** What this task involves **
Print out all of the data below, keeping it identical to the original.

(Dataset content begins)

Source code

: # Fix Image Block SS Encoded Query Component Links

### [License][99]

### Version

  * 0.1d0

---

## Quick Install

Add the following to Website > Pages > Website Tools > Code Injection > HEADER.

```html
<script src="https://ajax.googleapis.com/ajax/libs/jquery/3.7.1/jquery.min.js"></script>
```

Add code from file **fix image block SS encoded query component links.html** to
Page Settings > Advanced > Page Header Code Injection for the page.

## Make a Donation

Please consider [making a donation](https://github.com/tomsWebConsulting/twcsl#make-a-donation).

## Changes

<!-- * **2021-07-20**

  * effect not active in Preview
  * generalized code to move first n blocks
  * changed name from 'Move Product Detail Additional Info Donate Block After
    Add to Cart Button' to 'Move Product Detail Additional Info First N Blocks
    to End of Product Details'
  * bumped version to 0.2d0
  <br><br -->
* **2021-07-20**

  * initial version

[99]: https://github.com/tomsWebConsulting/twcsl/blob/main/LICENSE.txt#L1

(Dataset content ends)

** Response to the task **
Source code

: # Fix Image Block SS Encoded Query Component Links

### [License][99]

### Version

  * 0.1d0

---

## Quick Install

Add the following to Website > Pages > Website Tools > Code Injection > HEADER.

```html
<script src="https://ajax.googleapis.com/ajax/libs/jquery/3.7.1/jquery.min.js"></script>
```

Add code from file **fix image block SS encoded query component links.html** to
Page Settings > Advanced > Page Header Code Injection for the page.

## Make a Donation

Please consider [making a donation](https://github.com/tomsWebConsulting/twcsl#make-a-donation).

## Changes

<!-- * **2021-07-20**

  * effect not active in Preview
  * generalized code to move first n blocks
  * changed name from 'Move Product Detail Additional Info Donate Block After
    Add to Cart Button' to 'Move Product Detail Additional Info First N Blocks
    to End of Product Details'
  * bumped version to 0.2d0
  <br><br -->
* **2021-07-20**

  * initial version

[99]: https://github.com/tomsWebConsulting/twcsl/blob/main/LICENSE.txt#L1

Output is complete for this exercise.